* ASSIGNMENT
Read through the data and report every line in which the word "figure" occurs.

* DATASET EXCERPTS
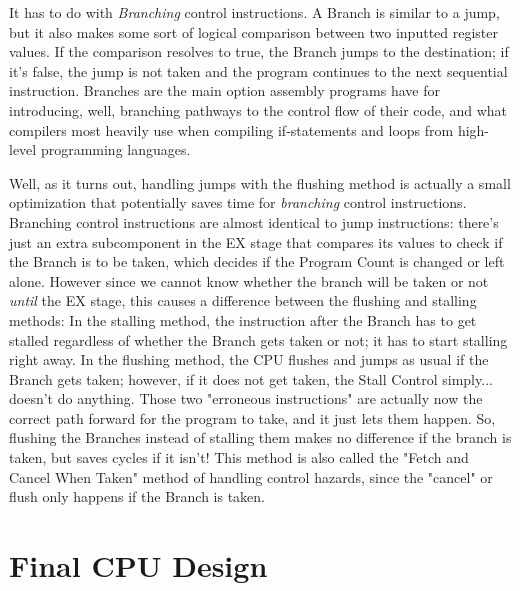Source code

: \documentclass[12pt,twoside]{reedthesis}
\begin{document}
It has to do with \textit{Branching} control instructions. A Branch is similar to a jump, but it also makes some sort of logical comparison between two inputted register values. If the comparison resolves to true, the Branch jumps to the destination; if it's false, the jump is not taken and the program continues to the next sequential instruction. Branches are the main option assembly programs have for introducing, well, branching pathways to the control flow of their code, and what compilers most heavily use when compiling if-statements and loops from high-level programming languages.

Well, as it turns out, handling jumps  with the flushing method is actually a small optimization that potentially saves time for \textit{branching} control instructions. Branching control instructions are almost identical to jump instructions: there's just an extra subcomponent in the EX stage that compares its values to check if the Branch is to be taken, which decides if the Program Count is changed or left alone. However since we cannot know whether the branch will be taken or not \textit{until} the EX stage, this causes a difference between the flushing and stalling methods: In the stalling method, the instruction after the Branch has to get stalled regardless of whether the Branch gets taken or not; it has to start stalling right away. In the flushing method, the CPU flushes and jumps as usual if the Branch gets taken; however, if it does not get taken, the Stall Control simply... doesn't do anything. Those two "erroneous instructions" are actually now the correct path forward for the program to take, and it just lets them happen. So, flushing the Branches instead of stalling them makes no difference if the branch is taken, but saves cycles if it isn't! This method is also called the "Fetch and Cancel When Taken" method of handling control hazards, since the "cancel" or flush only happens if the Branch is taken.

\section{Final CPU Design}
\end{document}
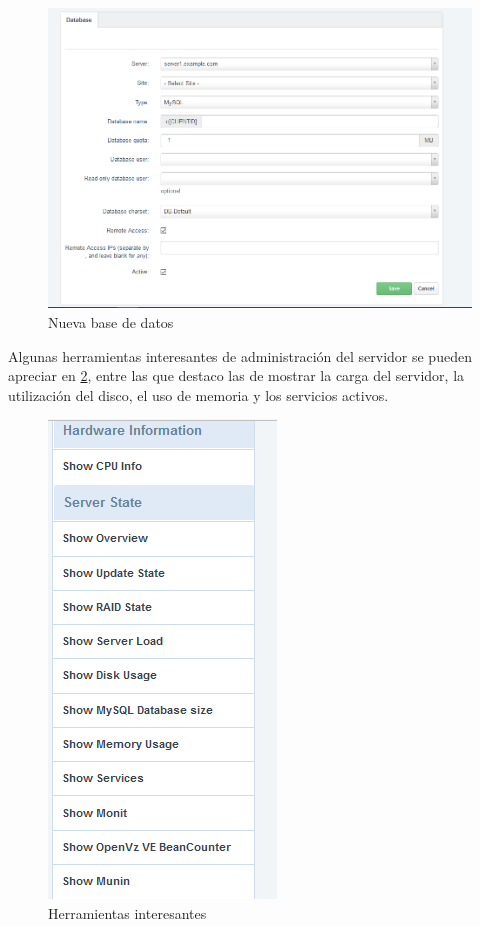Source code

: \begin{figure}[H]
	\centering
	\includegraphics[scale=0.6]{creando-bd.png}
	\caption{Nueva base de datos} \label{creando-bd}
\end{figure}

Algunas herramientas interesantes de administración del servidor se pueden apreciar en \ref{herramientas-interesantes}, entre las que destaco las de mostrar la carga del servidor, la utilización del disco, el uso de memoria y los servicios activos.

\begin{figure}[H]
	\centering
	\includegraphics[scale=0.6]{herramientas-interesantes.png}
	\caption{Herramientas interesantes} \label{herramientas-interesantes}
\end{figure}

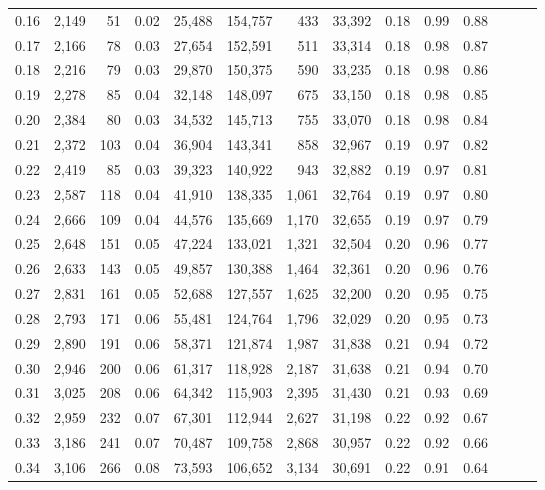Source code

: \begin{tabular}{rrrrrrrrrrrrrr}
0.16 &  2,149 &   51 &  0.02 &   25,488 &  154,757 &     433 &  33,392 &  0.18 &  0.99 &      0.88 \\
0.17 &  2,166 &   78 &  0.03 &   27,654 &  152,591 &     511 &  33,314 &  0.18 &  0.98 &      0.87 \\
0.18 &  2,216 &   79 &  0.03 &   29,870 &  150,375 &     590 &  33,235 &  0.18 &  0.98 &      0.86 \\
0.19 &  2,278 &   85 &  0.04 &   32,148 &  148,097 &     675 &  33,150 &  0.18 &  0.98 &      0.85 \\
0.20 &  2,384 &   80 &  0.03 &   34,532 &  145,713 &     755 &  33,070 &  0.18 &  0.98 &      0.84 \\
0.21 &  2,372 &  103 &  0.04 &   36,904 &  143,341 &     858 &  32,967 &  0.19 &  0.97 &      0.82 \\
0.22 &  2,419 &   85 &  0.03 &   39,323 &  140,922 &     943 &  32,882 &  0.19 &  0.97 &      0.81 \\
0.23 &  2,587 &  118 &  0.04 &   41,910 &  138,335 &   1,061 &  32,764 &  0.19 &  0.97 &      0.80 \\
0.24 &  2,666 &  109 &  0.04 &   44,576 &  135,669 &   1,170 &  32,655 &  0.19 &  0.97 &      0.79 \\
0.25 &  2,648 &  151 &  0.05 &   47,224 &  133,021 &   1,321 &  32,504 &  0.20 &  0.96 &      0.77 \\
0.26 &  2,633 &  143 &  0.05 &   49,857 &  130,388 &   1,464 &  32,361 &  0.20 &  0.96 &      0.76 \\
0.27 &  2,831 &  161 &  0.05 &   52,688 &  127,557 &   1,625 &  32,200 &  0.20 &  0.95 &      0.75 \\
0.28 &  2,793 &  171 &  0.06 &   55,481 &  124,764 &   1,796 &  32,029 &  0.20 &  0.95 &      0.73 \\
0.29 &  2,890 &  191 &  0.06 &   58,371 &  121,874 &   1,987 &  31,838 &  0.21 &  0.94 &      0.72 \\
0.30 &  2,946 &  200 &  0.06 &   61,317 &  118,928 &   2,187 &  31,638 &  0.21 &  0.94 &      0.70 \\
0.31 &  3,025 &  208 &  0.06 &   64,342 &  115,903 &   2,395 &  31,430 &  0.21 &  0.93 &      0.69 \\
0.32 &  2,959 &  232 &  0.07 &   67,301 &  112,944 &   2,627 &  31,198 &  0.22 &  0.92 &      0.67 \\
0.33 &  3,186 &  241 &  0.07 &   70,487 &  109,758 &   2,868 &  30,957 &  0.22 &  0.92 &      0.66 \\
0.34 &  3,106 &  266 &  0.08 &   73,593 &  106,652 &   3,134 &  30,691 &  0.22 &  0.91 &      0.64 \\

\end{tabular}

* EXPECTED ANSWER
: \begin{figure}[H]
\end{figure}
\begin{figure}[H]
\end{figure}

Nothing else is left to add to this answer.